The SEC could still “disapprove this transaction,” the filing warned, adding that DWAC had not “obtained an opinion from an independent investment banking firm” regarding the financial health of the deal, and “you may be unable to ascertain the merits or risks of TMTG’s operations.” A public accounting firm’s report “expresses substantial doubt about [DWAC’s] ability to continue as a ‘going concern,’” the filing states, while “some” company officers “may be argued to have conflicts of interest.” 

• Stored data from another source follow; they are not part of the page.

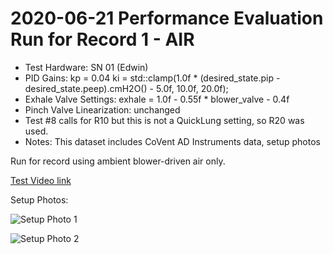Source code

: # 2020-06-21 Performance Evaluation Run for Record 1 - AIR

- Test Hardware: SN 01 (Edwin)
- PID Gains: kp = 0.04 ki = std::clamp(1.0f * (desired_state.pip - desired_state.peep).cmH2O() - 5.0f, 10.0f, 20.0f);
- Exhale Valve Settings: exhale = 1.0f - 0.55f * blower_valve - 0.4f
- Pinch Valve Linearization: unchanged
- Test #8 calls for R10 but this is not a QuickLung setting, so R20 was used.
- Notes: This dataset includes CoVent AD Instruments data, setup photos

Run for record using ambient blower-driven air only.

[Test Video link](https://youtu.be/tyYFPTh4At0)

Setup Photos:

![Setup Photo 1](SetupPhoto1.jpeg)

![Setup Photo 2](SetupPhoto2.jpeg)
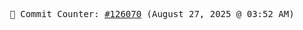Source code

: <p align="center">
    <samp>
        📮 Commit Counter: <a href="https://github.com/Javascript-void0/Javascript-void0/commits/main">#126070</a> (August 27, 2025 @ 03:52 AM)
    </samp>
</p>
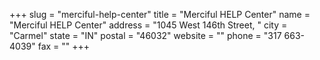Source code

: +++
slug = "merciful-help-center"
title = "Merciful HELP Center"
name = "Merciful HELP Center"
address = "1045 West 146th Street, "
city = "Carmel"
state = "IN"
postal = "46032"
website = ""
phone = "317 663-4039"
fax = ""
+++
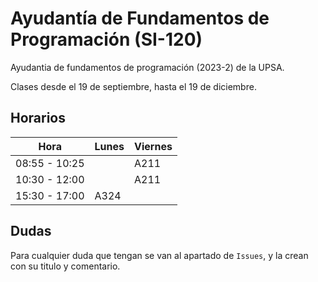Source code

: # Ayudantía de Fundamentos de Programación (SI-120)

Ayudantia de fundamentos de programación (2023-2) de la UPSA.

Clases desde el 19 de septiembre, hasta el 19 de diciembre.

## Horarios

| Hora          | Lunes | Viernes |
|---------------|-------|---------|
| 08:55 - 10:25 |       | A211    |
| 10:30 - 12:00 |       | A211    |
| 15:30 - 17:00 | A324  |         |

## Dudas

Para cualquier duda que tengan se van al apartado de `Issues`, y la crean con su titulo y comentario.
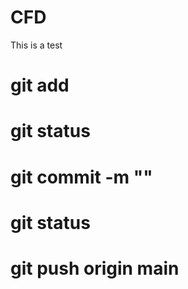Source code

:# CFD

This is a test


# git add <filename>
# git status
# git commit -m "<message>"
# git status
# git push origin main

#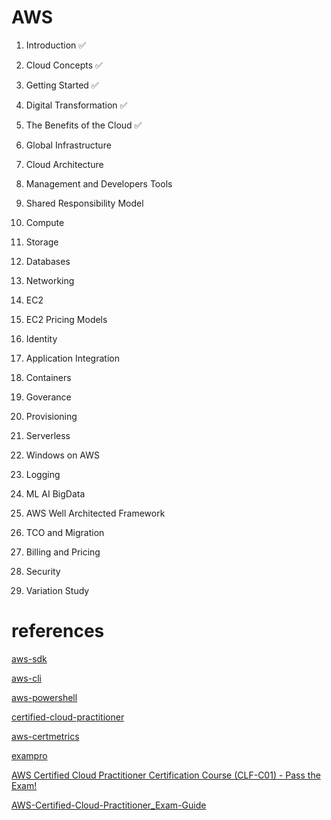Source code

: # AWS

1. Introduction ✅

2. Cloud Concepts ✅

3. Getting Started ✅

4. Digital Transformation ✅

5. The Benefits of the Cloud ✅

6. Global Infrastructure

7. Cloud Architecture

8. Management and Developers Tools

9. Shared Responsibility Model

10. Compute

11. Storage

12. Databases

13. Networking

14. EC2

15. EC2 Pricing Models

16. Identity

17. Application Integration

18. Containers

19. Goverance

20. Provisioning

21. Serverless

22. Windows on AWS

23. Logging

24. ML AI BigData

25. AWS Well Architected Framework

26. TCO and Migration

27. Billing and Pricing

28. Security

29. Variation Study

# references

[aws-sdk](https://aws.amazon.com/developer/tools/)

[aws-cli](https://aws.amazon.com/cli/)

[aws-powershell](https://docs.aws.amazon.com/powershell/latest/userguide/pstools-getting-set-up-linux-mac.html)

[certified-cloud-practitioner](https://aws.amazon.com/certification/certified-cloud-practitioner/)

[aws-certmetrics](https://www.certmetrics.com/amazon/default.aspx)

[exampro](https://app.exampro.co/student/journey/clf-c02)

[ AWS Certified Cloud Practitioner Certification Course (CLF-C01) - Pass the Exam! ](https://www.youtube.com/watch?v=SOTamWNgDKc)

[AWS-Certified-Cloud-Practitioner_Exam-Guide](https://d1.awsstatic.com/training-and-certification/docs-cloud-practitioner/AWS-Certified-Cloud-Practitioner_Exam-Guide.pdf)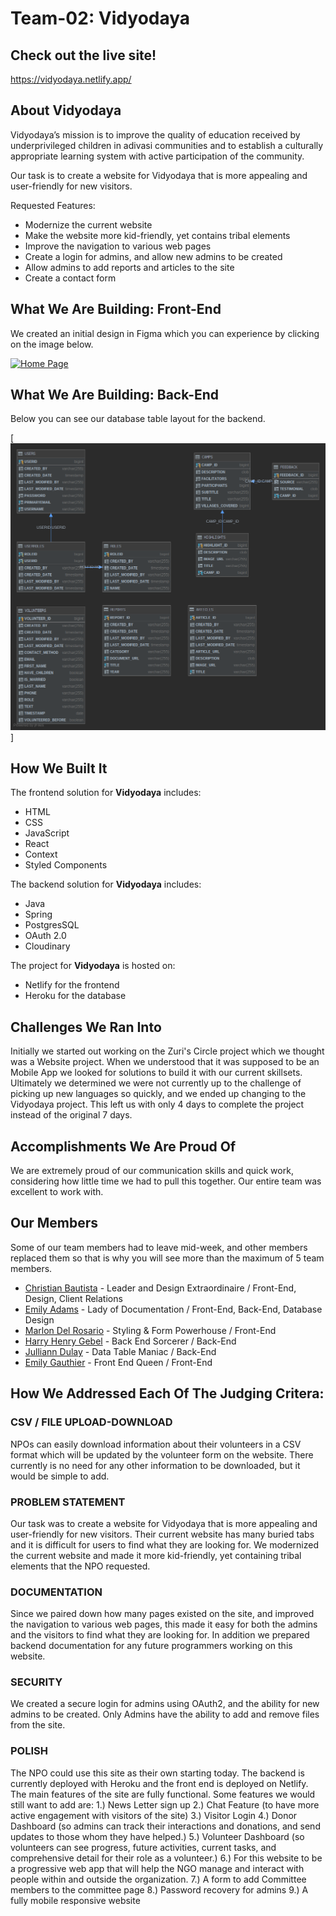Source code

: # Team-02: Vidyodaya

## Check out the live site!

https://vidyodaya.netlify.app/ 

## About Vidyodaya

Vidyodaya’s mission is to improve the quality of education received by underprivileged children in adivasi communities and to establish a culturally appropriate learning system with active participation of the community.

Our task is to create a website for Vidyodaya that is more appealing and user-friendly for new visitors.

Requested Features:
- Modernize the current website
- Make the website more kid-friendly, yet contains tribal elements
- Improve the navigation to various web pages
- Create a login for admins, and allow new admins to be created
- Allow admins to add reports and articles to the site
- Create a contact form

## What We Are Building: Front-End

We created an initial design in Figma which you can experience by clicking on the image below. 

[![Home Page](https://challengepost-s3-challengepost.netdna-ssl.com/photos/production/software_photos/001/294/588/datas/gallery.jpg)](https://www.figma.com/file/8FMdNta6L6CoZy0Z44XeZz/Vidyodaya-Website-Redesign?node-id=1%3A64)

## What We Are Building: Back-End

Below you can see our database table layout for the backend.

[![Database Tables](https://raw.githubusercontent.com/2020-opportunity-hack/Team-02/main/backend/DatabaseSchema.png)]

## How We Built It
The frontend solution for **Vidyodaya** includes:

* HTML
* CSS
* JavaScript
* React
* Context
* Styled Components

The backend solution for **Vidyodaya** includes:

* Java
* Spring
* PostgresSQL
* OAuth 2.0
* Cloudinary

The project for **Vidyodaya** is hosted on: 

* Netlify for the frontend
* Heroku for the database

## Challenges We Ran Into
Initially we started out working on the Zuri's Circle project which we thought was a Website project. When we understood that it was supposed to be an Mobile App we looked for solutions to build it with our current skillsets. Ultimately we determined we were not currently up to the challenge of picking up new languages so quickly, and we ended up changing to the Vidyodaya project. This left us with only 4 days to complete the project instead of the original 7 days. 

## Accomplishments We Are Proud Of
We are extremely proud of our communication skills and quick work, considering how little time we had to pull this together. Our entire team was excellent to work with.

## Our Members
Some of our team members had to leave mid-week, and other members replaced them so that is why you will see more than the maximum of 5 team members.

* [Christian Bautista](https://www.linkedin.com/in/christianbautista/) - Leader and Design Extraordinaire / Front-End, Design, Client Relations
* [Emily Adams](https://www.linkedin.com/in/emilyadamsprofile/) - Lady of Documentation / Front-End, Back-End, Database Design
* [Marlon Del Rosario](https://www.linkedin.com/in/mpaolodr/) - Styling & Form Powerhouse / Front-End
* [Harry Henry Gebel](https://www.linkedin.com/in/harryhenrygebel/) - Back End Sorcerer / Back-End
* [Julliann Dulay](https://www.linkedin.com/in/jullianndulay/) - Data Table Maniac / Back-End
* [Emily Gauthier](https://www.linkedin.com/in/emily-gauthier-7013/) - Front End Queen / Front-End

## How We Addressed Each Of The Judging Critera:
### CSV / FILE UPLOAD-DOWNLOAD
NPOs can easily download information about their volunteers in a CSV format which will be updated by the volunteer form on the website. There currently is no need for any other information to be downloaded, but it would be simple to add. 

### PROBLEM STATEMENT
Our task was to create a website for Vidyodaya that is more appealing and user-friendly for new visitors. Their current website has many buried tabs and it is difficult for users to find what they are looking for.
We modernized the current website and made it more kid-friendly, yet containing tribal elements that the NPO requested.

### DOCUMENTATION 
Since we paired down how many pages existed on the site, and improved the navigation to various web pages, this made it easy for both the admins and the visitors to find what they are looking for.
In addition we prepared backend documentation for any future programmers working on this website.

### SECURITY
We created a secure login for admins using OAuth2, and the ability for new admins to be created.
Only Admins have the ability to add and remove files from the site.

### POLISH 
The NPO could use this site as their own starting today. The backend is currently deployed with Heroku and the front end is deployed on Netlify. The main features of the site are fully functional.
Some features we would still want to add are:
1.) News Letter sign up
2.) Chat Feature (to have more active engagement with visitors of the site)
3.) Visitor Login
4.) Donor Dashboard (so admins can track their interactions and donations, and send updates to those whom they have helped.)
5.) Volunteer Dashboard (so volunteers can see progress, future activities, current tasks, and comprehensive detail for their role as a volunteer.)
6.) For this website to be a progressive web app that will help the NGO manage and interact with people within and outside the organization.
7.) A form to add Committee members to the committee page
8.) Password recovery for admins
9.) A fully mobile responsive website
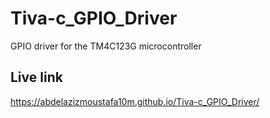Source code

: # Tiva-c_GPIO_Driver
GPIO driver for the TM4C123G microcontroller

## Live link
https://abdelazizmoustafa10m.github.io/Tiva-c_GPIO_Driver/
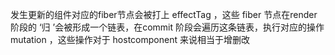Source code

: 发生更新的组件对应的fiber节点会被打上 effectTag ，这些 fiber 节点在render阶段的 ‘归 ’会被形成一个链表，在commit 阶段会遍历这条链表，执行对应的操作 mutation ，这些操作对于 hostcomponent 来说相当于增删改


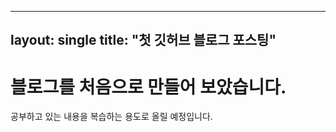 ----
layout: single
title: "첫 깃허브 블로그 포스팅"
----


# 블로그를 처음으로 만들어 보았습니다.
공부하고 있는 내용을 복습하는 용도로 올릴 예정입니다.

The filing affirmed that Trump was “generally obligated” to post any commentary to TRUTH Social at least six hours before repeating the same post on any other site. The former president has 2.7 million followers on his network. While Trump initially planned to make his social media home on TRUTH Social, that was before newly-minted Twitter owner Elon Musk said he would restore the former reality star’s suspended account once the $44 billion deal to acquire the platform went through. Trump had a significantly larger following on Twitter, boasting nearly 89 million followers before his account got the axe for allegedly inciting violence.

Additionally, the ex-president’s obligation to post primarily to TRUTH Social apparently does not cover “political messaging, political fundraising, or get-out-the-vote efforts,” a loophole he could potentially exploit to return to Twitter if he so desired. Trump has endorsed several candidates for the 2022 midterm elections, and posts supporting them or even alluding to their campaigns could be considered “political messaging.”

READ MORE: Elon Musk says he will allow Trump back on Twitter

DWAC has been planning to merge with Trump Media & Technology Group since October. However, the deal has been beset by concerns from market analysts that the company was too highly valued and dogged by complaints about TRUTH Social’s glitchy rollout. Backed by Shanghai-based investment firm Arc Group, the SPAC initially valued Trump’s company at $875 million, suggesting a “potential additional earnout” of $825 million, making its total value a whopping $1.7 billion. 

Following the merger, the newly-public company will officially change its name to Trump Media & Technology Group Corp.